Data records:
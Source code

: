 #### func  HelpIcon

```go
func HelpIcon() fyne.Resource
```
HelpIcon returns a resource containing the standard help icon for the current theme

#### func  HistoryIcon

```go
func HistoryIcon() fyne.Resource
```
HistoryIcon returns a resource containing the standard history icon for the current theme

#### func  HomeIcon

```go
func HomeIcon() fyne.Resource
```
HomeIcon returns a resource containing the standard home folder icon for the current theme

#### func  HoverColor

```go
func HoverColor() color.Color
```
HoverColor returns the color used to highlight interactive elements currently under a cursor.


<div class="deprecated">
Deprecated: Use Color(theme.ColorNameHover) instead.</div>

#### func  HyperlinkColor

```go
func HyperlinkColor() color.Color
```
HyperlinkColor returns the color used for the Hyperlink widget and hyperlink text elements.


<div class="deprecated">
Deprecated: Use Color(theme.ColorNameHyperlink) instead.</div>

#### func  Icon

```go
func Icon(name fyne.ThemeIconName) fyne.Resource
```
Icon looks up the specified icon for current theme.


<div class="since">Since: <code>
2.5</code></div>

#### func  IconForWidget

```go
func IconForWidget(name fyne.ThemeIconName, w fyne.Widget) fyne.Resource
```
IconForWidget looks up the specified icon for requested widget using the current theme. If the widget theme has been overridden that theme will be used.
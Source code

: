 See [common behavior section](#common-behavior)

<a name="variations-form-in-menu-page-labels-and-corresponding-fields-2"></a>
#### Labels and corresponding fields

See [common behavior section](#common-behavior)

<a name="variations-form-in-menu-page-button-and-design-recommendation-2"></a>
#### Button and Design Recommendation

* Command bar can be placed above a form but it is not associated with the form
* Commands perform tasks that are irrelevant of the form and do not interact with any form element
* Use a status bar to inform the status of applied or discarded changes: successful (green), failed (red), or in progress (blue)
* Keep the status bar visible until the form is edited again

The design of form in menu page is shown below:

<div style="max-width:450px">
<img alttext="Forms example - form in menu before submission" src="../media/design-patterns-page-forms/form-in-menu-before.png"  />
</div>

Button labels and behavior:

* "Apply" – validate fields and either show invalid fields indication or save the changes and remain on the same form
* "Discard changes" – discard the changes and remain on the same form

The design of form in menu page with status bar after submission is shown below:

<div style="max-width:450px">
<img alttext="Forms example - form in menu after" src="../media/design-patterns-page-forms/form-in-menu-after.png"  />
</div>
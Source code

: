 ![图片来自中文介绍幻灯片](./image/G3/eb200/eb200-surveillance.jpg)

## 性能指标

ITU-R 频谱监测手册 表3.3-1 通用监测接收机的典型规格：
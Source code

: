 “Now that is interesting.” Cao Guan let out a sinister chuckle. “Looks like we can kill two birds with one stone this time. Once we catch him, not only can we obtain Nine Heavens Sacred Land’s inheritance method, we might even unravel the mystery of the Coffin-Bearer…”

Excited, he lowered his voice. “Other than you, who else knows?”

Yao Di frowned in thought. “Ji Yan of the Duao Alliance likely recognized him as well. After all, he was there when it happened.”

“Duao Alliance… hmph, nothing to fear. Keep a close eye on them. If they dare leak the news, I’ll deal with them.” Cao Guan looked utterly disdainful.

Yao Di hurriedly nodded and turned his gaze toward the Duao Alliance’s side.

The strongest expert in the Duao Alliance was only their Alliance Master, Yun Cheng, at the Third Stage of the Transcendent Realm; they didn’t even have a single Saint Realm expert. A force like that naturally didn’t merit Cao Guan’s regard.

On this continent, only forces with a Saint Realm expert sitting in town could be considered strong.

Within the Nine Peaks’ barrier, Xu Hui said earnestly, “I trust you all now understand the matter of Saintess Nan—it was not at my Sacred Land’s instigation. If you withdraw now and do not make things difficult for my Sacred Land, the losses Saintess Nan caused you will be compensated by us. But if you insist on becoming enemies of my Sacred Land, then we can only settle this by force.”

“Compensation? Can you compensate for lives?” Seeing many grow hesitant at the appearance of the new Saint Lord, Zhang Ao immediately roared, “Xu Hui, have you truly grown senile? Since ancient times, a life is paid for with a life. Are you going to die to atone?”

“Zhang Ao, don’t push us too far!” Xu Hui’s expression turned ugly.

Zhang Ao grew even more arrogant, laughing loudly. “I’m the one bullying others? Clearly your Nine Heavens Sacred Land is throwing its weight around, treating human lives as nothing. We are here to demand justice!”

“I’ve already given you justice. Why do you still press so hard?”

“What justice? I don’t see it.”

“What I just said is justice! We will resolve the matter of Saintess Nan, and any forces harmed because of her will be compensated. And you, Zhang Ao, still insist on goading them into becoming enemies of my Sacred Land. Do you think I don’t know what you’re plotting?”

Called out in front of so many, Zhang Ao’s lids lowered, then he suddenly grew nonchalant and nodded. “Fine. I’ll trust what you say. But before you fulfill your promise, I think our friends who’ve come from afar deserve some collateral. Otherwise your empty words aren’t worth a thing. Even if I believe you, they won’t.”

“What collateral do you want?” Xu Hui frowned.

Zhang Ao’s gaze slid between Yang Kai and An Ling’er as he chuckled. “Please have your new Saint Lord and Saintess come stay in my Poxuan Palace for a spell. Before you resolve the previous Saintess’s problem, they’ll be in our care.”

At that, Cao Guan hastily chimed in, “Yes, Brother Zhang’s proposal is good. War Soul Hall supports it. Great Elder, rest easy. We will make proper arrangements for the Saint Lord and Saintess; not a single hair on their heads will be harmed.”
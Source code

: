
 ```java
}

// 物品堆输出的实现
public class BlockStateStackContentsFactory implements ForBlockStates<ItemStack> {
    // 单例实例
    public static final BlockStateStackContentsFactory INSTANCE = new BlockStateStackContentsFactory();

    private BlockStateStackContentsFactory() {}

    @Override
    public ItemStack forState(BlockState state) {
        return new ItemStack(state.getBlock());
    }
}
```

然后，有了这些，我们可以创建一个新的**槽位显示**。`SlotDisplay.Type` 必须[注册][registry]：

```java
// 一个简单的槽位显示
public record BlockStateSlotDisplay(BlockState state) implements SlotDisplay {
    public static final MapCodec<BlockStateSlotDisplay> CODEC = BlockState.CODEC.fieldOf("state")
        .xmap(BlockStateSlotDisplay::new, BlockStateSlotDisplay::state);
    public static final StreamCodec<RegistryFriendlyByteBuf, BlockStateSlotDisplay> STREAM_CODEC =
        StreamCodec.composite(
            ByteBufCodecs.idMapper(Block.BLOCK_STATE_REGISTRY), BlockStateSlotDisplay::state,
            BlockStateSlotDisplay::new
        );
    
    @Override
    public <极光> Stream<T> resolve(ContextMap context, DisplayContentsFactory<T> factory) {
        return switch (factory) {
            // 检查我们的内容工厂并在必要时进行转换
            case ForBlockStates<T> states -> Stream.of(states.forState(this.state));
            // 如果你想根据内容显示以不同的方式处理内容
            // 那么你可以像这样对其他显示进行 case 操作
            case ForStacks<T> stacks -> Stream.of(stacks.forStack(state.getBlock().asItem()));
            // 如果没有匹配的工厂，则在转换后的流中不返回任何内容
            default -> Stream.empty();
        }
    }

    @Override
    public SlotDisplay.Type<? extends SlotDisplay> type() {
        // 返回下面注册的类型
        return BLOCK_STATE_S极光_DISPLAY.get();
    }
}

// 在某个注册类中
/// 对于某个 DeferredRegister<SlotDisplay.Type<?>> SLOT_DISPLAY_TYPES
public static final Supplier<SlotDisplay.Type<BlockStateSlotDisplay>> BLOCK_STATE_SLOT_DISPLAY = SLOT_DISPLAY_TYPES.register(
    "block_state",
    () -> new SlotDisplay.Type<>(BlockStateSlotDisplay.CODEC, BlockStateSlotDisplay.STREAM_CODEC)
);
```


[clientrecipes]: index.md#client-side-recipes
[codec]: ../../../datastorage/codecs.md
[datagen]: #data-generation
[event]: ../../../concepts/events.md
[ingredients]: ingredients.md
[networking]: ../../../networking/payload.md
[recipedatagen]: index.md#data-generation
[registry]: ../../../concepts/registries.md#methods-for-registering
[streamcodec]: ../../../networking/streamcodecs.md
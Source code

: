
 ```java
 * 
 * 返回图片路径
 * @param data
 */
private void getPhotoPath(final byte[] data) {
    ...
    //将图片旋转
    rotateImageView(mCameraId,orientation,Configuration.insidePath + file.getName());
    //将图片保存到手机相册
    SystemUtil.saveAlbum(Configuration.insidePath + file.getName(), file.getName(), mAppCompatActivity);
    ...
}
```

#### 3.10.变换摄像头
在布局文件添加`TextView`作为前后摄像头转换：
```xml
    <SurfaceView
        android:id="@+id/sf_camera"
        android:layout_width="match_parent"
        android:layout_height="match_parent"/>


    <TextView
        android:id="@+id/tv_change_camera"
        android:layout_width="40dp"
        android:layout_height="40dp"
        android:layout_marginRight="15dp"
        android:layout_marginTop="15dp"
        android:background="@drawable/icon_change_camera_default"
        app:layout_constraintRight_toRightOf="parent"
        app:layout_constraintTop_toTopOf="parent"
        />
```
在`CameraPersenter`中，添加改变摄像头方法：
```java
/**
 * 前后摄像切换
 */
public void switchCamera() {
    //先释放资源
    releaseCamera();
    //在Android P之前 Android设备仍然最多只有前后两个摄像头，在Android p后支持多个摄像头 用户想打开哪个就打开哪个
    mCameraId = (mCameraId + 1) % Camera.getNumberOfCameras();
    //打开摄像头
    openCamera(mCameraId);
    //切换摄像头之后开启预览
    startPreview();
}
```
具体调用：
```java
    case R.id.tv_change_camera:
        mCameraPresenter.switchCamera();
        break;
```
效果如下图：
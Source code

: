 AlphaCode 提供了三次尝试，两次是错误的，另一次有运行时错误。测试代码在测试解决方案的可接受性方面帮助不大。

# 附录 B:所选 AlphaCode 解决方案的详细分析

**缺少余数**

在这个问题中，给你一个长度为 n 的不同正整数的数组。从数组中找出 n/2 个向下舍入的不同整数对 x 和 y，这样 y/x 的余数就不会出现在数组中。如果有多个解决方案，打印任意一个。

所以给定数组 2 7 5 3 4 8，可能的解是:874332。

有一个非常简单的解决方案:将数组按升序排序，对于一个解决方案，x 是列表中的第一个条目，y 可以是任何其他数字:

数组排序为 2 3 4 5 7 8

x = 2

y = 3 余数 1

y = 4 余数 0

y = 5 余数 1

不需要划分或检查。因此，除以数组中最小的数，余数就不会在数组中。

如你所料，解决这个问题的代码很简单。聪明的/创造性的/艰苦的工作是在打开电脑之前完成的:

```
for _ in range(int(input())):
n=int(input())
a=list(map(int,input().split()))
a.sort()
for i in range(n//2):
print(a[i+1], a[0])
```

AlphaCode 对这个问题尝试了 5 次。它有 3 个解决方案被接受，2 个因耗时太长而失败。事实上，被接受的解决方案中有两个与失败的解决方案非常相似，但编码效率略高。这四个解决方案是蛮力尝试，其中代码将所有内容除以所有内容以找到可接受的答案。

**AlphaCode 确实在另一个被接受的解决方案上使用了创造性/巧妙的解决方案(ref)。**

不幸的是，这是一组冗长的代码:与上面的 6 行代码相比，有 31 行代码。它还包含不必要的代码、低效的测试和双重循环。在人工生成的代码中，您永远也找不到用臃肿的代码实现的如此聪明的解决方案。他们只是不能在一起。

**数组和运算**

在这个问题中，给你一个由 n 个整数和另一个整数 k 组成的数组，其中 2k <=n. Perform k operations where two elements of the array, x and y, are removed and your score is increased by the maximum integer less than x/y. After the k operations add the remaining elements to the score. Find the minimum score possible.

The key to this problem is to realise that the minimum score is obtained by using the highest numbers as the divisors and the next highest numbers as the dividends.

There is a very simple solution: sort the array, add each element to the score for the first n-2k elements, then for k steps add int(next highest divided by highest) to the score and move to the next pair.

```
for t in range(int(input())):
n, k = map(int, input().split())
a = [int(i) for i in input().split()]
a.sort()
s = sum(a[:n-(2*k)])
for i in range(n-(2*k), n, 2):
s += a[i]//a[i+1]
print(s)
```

## Instructions for the task
Go through the lines above and copy any that contain "behavior".

## Result below
: See [common behavior section](#common-behavior)
See [common behavior section](#common-behavior)
Button labels and behavior:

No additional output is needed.